I think they do creatures and monsters pretty well in the funko pop style, they're usually infinitely more interesting than the ones based on humans and humanoid characters or even cute cartoon animals.


----------



## Wakko Warner (May 23, 2018)

millais said:


> is this what peak autism looks like?


I was not surprised when I saw this. Pickle Rick is getting tons of merchandise these days, from Pickle Rick candy to a Pickle Rick game! If they keep making this merch at this rate, Pickle Rick may become as overexposed as the Minions or Frozen!


friedshrimp said:


> These two on the other hand...
> 
> View attachment 441631


Geez, how many Porgs do you need to buy? Isn't just one enough?


----------



## Ass eating cunt (Jul 29, 2018)

Guys... I think I found something worse than Funko Pops
























Alright, these are all equally horrible, but there's nothing thats Islami-


----------



## friedshrimp (Jul 29, 2018)

Looks like a deranged Muppet.


----------



## The Great Citracett (Jul 29, 2018)

It's like the bastard child of a Funko and a Bratz doll.


----------



## sparklemilhouse (Jun 28, 2019)

https://twitter.com/teamcoco/status/1144293229270990849?s=21
		


The Conan pops are actually some of the most decent pops...except for that predator one, I don’t know what they were thinking there.


----------



## PL 001 (Jun 28, 2019)

I'll never understand the obsession with these things. Way too expensive for what you get. They're ugly as sin. They look like a consolation prize you'd win from a shady carnival barker's rigged game.


----------



## Ido (Jun 28, 2019)

A few years ago, when pops were just starting to rise in popularity my relative and I picked up some pops for my mom because my mom literally doesnt tell anyone what she wants, buys what she needs, and we have to guess. "Well.. she likes Tinkerbell and we literally have no idea wtf else to get her so fuck it." I assume that's the majority of people who buy pops, they vaguely know what their relatives like and buy the first thing they see in relation to it, which is always going to be pops.

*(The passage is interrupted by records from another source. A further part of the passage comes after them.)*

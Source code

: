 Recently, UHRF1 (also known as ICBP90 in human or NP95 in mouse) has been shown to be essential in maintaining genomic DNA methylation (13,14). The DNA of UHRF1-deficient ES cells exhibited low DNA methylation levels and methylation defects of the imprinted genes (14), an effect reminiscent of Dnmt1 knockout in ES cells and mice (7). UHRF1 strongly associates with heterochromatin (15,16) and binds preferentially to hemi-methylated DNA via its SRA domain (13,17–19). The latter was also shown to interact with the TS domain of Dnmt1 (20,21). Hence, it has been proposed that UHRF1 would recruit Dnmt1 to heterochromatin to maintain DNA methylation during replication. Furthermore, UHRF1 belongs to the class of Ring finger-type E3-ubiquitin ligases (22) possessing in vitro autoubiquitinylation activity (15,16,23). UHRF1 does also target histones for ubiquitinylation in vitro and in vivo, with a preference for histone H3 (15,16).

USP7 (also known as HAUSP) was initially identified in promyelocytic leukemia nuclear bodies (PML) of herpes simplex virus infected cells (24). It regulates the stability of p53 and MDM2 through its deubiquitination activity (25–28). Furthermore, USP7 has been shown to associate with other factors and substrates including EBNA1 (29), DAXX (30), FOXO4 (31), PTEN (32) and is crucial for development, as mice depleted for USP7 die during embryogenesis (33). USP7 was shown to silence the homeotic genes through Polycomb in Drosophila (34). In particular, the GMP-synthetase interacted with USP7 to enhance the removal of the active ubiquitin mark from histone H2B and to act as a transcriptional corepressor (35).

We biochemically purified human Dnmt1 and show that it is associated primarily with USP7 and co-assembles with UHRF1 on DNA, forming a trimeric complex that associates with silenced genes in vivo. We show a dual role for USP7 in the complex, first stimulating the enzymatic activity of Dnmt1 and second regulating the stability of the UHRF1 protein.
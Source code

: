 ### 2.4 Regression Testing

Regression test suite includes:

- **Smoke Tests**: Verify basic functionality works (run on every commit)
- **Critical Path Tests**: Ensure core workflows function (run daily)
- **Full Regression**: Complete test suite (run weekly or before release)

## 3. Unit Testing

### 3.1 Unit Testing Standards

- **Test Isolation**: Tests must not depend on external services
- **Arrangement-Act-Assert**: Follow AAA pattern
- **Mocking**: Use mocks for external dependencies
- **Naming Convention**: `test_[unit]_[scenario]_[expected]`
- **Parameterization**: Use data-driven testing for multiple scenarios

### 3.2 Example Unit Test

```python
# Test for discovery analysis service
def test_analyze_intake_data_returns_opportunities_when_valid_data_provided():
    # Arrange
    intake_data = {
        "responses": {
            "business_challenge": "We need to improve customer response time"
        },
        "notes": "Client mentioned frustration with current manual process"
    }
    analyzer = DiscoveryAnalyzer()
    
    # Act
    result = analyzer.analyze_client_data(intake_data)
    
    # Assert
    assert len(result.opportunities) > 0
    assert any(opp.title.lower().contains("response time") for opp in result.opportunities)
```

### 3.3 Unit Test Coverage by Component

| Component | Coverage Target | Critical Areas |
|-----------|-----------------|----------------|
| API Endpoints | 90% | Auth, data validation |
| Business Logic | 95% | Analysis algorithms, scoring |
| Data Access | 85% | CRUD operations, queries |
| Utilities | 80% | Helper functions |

Sent the tinkerbell (and dumbo I think?) with my relative to wrap, relatives pit bull tore it to shit and they reimbursed me. Even the fucking dog didnt like this shit.

I have to wonder wtf their distribution looks like and how many are just rotting away in some storage facility or something.


----------



## Dr. Henry Armitage (Jun 28, 2019)

I have an irrational hatred of these things and I don't know why. Just looking at them pisses me off. Most of the time they don't even look like the character they're supposed to be portraying.


----------



## MysticMisty (Sep 10, 2019)

Bumping because I made a trip today to the secondhand books and other media store and Funko Pops were there in significant numbers, almost all of them still in their boxes. I didn't see any priced above $12, many were $8 and $6. None of them were locked behind any kind of special case indicating higher prices. Even though it may not seem like it I say it's a pretty good indicator that they're starting to crash and decrease in popularity.


----------



## Y2K Baby (Sep 10, 2019)

Dr. Henry Armitage said:


> I have an irrational hatred of these things and I don't know why


It's called autism.


----------



## Changeofheart (Sep 10, 2019)

Those ugly things take up half the space of every gamestop I've visited recently instead of the games themselves. Another reason to not go anymore to that shit store.


----------



## Y2K Baby (Sep 10, 2019)

Changeofheart said:


> Those ugly things take up half the space of every gamestop I've visited recently instead of the games themselves. Another reason to not go anymore to that shit store.


Don't insult Gaem Stop.


----------



## Quijibo69 (Sep 10, 2019)

I'm starting to see them at Ollies now, next stop the dollar store!


----------



## Recoil (Sep 10, 2019)

Dr. Henry Armitage said:


> I have an irrational hatred of these things and I don't know why. Just looking at them pisses me off. Most of the time they don't even look like the character they're supposed to be portraying.


They're a physical manifestation of the dumbing-down of culture.


----------



## Y2K Baby (Sep 10, 2019)

Recon said:


> They're a physical manifestation of the dumbing-down of culture.


Shut the fuck up, idiot.


----------



## Scratch This Nut (Sep 11, 2019)

Recon said:


> They're a physical manifestation of the dumbing-down of culture.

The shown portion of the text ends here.